Superliminal fait partie de ces objets que l’on doit prendre en main — le toucher, le tourner dans tous les sens et l’observer — pour le comprendre. On tentera quand même ici de l’expliquer.

Dans la lignée des Portal et de Stanley Parable, ce nouveau jeu du studio indépendant de Seattle Pillow Castle est un casse-tête avec vue à la première personne. On y manipule des objets pour résoudre des énigmes.

Dans cet espace à la limite du rêve, présenté comme une clinique de thérapie cognitive, les objets, vus en perspective dans leur environnement, ont la taille qu’ils semblent avoir. Il s’agit là d’une mécanique déroutante prétexte à une série de casse-tête parfois très décalés.

Illustrons. Une pièce de jeu d’échecs vue de très près nous donne l’impression, dans notre réalité, d’être très grande. Notre cerveau, cependant, nous informe qu’elle est en fait petite. Dans Superliminal, toutefois, notre pièce d’échecs devient vraiment, vraiment très grosse lorsque vue de très près. On peut donc grossir ou rapetisser à volonté des objets pour atteindre une porte, par exemple, qui nous mène au prochain casse-tête.

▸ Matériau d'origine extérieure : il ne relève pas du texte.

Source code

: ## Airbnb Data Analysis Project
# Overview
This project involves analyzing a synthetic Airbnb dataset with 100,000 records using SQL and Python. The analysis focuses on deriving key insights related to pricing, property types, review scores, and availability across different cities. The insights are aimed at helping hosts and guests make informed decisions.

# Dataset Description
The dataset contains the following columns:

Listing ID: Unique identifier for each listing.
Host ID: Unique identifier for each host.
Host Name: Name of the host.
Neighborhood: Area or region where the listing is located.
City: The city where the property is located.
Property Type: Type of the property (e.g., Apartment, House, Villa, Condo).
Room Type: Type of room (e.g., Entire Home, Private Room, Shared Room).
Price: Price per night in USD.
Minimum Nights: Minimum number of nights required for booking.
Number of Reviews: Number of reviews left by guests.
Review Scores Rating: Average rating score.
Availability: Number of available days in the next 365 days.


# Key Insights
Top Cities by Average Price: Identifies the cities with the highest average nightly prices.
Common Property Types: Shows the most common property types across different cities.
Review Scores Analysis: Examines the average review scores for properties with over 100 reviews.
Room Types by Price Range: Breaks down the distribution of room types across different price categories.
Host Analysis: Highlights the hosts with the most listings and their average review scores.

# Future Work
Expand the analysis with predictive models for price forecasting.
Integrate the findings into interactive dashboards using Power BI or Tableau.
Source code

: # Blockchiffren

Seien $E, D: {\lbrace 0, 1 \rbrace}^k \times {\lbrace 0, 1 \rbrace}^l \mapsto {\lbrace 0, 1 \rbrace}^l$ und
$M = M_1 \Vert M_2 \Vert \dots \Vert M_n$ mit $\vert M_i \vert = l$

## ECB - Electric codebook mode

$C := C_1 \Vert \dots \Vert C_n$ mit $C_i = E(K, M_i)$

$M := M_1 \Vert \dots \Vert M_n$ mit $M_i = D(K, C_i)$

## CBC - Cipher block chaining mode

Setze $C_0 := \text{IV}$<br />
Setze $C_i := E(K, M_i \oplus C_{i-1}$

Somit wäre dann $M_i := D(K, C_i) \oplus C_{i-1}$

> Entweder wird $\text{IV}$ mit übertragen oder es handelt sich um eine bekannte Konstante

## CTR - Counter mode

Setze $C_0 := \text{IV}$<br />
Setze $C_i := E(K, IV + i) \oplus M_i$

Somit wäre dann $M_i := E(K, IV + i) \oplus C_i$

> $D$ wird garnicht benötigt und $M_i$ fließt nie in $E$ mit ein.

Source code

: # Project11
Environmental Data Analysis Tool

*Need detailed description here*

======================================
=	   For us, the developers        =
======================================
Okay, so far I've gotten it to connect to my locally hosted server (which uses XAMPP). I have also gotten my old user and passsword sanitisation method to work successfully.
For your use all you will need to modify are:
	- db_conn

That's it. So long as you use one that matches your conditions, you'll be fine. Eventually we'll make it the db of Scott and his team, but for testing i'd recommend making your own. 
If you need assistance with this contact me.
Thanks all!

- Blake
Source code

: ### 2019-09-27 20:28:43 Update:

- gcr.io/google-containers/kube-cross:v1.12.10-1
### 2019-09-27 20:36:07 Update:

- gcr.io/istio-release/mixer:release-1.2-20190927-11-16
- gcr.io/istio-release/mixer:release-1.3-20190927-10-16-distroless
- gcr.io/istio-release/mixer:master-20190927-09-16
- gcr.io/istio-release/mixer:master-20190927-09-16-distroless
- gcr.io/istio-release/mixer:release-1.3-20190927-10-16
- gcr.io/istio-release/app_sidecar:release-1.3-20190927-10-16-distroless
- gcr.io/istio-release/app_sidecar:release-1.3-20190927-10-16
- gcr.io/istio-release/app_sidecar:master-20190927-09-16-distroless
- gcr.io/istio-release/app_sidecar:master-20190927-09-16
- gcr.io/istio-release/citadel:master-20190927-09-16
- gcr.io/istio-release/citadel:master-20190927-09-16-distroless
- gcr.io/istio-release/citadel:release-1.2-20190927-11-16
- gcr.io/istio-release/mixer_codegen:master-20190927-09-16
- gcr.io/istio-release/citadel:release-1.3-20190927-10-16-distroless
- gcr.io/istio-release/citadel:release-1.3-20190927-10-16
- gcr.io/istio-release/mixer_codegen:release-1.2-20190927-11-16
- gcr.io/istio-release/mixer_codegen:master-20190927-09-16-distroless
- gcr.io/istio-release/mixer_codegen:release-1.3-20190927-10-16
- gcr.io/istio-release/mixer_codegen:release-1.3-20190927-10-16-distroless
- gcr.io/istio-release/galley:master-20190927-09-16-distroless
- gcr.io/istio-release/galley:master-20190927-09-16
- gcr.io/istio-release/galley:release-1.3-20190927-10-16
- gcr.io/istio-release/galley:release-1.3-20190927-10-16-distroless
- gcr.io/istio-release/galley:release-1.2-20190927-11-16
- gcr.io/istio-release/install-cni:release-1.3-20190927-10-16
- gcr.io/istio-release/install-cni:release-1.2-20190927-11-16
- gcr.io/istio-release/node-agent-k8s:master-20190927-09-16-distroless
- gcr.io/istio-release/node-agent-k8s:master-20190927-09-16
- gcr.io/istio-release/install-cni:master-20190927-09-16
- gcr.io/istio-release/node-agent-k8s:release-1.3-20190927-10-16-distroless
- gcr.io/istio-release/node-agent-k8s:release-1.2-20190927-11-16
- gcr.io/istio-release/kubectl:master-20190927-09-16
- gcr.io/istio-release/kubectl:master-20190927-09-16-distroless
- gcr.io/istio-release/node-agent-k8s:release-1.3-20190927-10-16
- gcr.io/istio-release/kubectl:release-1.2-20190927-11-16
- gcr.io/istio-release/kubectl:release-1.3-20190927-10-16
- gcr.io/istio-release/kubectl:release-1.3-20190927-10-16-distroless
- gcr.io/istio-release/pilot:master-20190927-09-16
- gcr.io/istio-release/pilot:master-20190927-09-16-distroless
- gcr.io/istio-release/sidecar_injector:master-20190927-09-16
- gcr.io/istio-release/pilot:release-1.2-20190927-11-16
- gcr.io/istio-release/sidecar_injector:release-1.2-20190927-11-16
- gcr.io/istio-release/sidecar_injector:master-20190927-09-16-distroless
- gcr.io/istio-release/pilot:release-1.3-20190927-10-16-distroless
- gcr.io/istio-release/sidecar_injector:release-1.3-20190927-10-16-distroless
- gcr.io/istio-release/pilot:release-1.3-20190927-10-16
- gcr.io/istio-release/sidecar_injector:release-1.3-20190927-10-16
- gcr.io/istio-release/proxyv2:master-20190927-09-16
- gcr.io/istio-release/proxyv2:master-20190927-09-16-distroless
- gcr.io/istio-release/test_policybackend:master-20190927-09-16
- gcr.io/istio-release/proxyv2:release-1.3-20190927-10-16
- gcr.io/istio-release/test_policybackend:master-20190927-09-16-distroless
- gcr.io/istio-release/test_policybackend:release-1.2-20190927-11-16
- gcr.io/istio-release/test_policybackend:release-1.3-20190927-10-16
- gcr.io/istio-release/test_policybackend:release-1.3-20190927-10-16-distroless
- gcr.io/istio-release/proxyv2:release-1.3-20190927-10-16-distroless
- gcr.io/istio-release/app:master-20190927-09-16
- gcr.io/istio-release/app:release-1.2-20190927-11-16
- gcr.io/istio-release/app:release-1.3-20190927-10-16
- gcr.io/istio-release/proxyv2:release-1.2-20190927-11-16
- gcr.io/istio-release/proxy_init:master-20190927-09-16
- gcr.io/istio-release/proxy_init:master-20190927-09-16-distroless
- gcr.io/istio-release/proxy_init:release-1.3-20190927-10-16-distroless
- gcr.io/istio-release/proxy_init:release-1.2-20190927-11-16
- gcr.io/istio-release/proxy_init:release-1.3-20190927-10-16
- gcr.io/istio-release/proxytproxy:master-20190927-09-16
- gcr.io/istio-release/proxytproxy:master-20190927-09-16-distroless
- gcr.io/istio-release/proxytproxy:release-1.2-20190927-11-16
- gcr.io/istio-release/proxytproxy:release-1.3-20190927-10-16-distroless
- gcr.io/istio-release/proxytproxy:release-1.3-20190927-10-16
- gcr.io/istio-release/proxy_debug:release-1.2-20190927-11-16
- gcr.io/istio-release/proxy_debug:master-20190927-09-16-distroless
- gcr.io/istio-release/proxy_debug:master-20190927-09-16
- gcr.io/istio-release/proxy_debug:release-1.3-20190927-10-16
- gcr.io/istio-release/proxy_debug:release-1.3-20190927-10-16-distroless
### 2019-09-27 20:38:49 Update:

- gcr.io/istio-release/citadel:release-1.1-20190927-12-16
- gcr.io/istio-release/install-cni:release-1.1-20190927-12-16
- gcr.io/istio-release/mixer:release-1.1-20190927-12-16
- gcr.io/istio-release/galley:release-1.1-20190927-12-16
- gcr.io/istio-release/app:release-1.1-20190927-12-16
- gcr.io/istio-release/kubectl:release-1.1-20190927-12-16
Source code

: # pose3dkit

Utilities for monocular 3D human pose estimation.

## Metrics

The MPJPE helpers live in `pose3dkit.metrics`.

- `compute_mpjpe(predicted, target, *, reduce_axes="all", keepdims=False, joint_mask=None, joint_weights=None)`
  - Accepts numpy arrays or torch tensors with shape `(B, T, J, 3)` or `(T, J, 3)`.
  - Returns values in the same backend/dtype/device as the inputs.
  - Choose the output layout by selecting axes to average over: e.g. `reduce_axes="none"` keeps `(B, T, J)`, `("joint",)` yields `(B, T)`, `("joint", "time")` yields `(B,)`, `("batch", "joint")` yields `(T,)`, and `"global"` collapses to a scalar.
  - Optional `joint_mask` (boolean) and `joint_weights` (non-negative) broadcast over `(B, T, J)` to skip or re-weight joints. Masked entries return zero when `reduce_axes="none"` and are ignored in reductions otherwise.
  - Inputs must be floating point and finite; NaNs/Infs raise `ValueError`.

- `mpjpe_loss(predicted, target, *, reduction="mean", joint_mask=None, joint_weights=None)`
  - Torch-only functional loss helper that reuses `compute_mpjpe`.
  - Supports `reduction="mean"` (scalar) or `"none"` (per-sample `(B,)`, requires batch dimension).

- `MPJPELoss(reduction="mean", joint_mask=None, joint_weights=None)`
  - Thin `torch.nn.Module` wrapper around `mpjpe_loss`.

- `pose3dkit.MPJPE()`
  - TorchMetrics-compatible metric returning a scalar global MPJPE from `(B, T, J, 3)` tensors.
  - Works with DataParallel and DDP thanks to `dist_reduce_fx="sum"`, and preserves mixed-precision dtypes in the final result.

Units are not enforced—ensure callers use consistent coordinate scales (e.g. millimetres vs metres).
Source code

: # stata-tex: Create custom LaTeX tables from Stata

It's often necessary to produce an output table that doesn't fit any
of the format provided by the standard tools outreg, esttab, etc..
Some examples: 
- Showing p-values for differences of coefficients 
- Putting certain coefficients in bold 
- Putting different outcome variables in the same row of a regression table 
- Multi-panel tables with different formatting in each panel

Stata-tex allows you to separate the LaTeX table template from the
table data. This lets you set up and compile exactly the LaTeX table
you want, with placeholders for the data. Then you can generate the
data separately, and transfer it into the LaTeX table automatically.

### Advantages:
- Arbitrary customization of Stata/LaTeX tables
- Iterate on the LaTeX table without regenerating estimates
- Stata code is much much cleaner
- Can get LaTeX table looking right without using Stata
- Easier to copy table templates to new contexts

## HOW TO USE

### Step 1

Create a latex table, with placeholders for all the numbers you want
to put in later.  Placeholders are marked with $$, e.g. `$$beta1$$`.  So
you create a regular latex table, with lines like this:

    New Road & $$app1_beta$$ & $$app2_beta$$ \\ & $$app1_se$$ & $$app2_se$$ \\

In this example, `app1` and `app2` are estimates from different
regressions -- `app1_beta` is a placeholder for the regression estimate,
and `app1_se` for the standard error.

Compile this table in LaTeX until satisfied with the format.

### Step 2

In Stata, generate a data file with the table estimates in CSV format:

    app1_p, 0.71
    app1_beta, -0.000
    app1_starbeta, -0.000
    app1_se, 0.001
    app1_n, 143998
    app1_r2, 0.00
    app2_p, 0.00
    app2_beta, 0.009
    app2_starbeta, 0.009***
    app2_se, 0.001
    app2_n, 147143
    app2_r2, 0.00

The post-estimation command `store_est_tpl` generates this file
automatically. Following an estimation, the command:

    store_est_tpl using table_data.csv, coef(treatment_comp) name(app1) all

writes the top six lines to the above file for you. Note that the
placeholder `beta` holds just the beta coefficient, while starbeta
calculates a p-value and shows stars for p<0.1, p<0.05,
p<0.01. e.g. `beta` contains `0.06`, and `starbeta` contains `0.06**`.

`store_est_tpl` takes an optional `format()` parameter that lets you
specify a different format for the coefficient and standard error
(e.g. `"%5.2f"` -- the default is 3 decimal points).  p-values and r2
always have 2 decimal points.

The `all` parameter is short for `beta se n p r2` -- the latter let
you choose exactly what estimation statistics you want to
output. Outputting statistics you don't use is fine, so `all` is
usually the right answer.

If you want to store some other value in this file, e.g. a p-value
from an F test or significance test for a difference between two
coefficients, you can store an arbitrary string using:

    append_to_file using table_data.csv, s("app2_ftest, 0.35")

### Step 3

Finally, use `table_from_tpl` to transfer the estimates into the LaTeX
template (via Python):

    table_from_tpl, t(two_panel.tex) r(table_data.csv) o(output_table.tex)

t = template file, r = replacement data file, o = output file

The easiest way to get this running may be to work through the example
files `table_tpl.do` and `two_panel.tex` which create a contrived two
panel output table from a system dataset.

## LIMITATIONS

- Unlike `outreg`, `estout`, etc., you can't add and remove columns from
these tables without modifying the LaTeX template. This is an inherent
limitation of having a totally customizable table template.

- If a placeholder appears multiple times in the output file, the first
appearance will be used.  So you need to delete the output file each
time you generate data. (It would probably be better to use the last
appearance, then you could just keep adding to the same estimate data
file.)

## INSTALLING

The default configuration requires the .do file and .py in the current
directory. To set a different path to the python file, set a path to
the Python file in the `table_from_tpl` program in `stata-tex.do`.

Mais plus qu’une série d’énigmes à résoudre, le jeu nous place en porte-à-faux, dans un déséquilibre total qui nous force, sans cesse, à sortir des sentiers battus. Ajoutez à cela une intelligence artificielle instable et omniprésente, censée veiller sur nous, mais qui, en fait, ne se soucie pas de notre bien-être, ce qui nous donnera, quelques fois, des sueurs froides.

À essayer, qu’on soit amateur du genre ou pas. On regrettera quand même que l’exercice soit si court ; une fois toutes les énigmes résolues, on ne s’attend pas à vouloir y retourner. 

Superliminal

Offert pour PC Windows. Sortie sur consoles prévue pour 2020. Compter d’une à trois heures.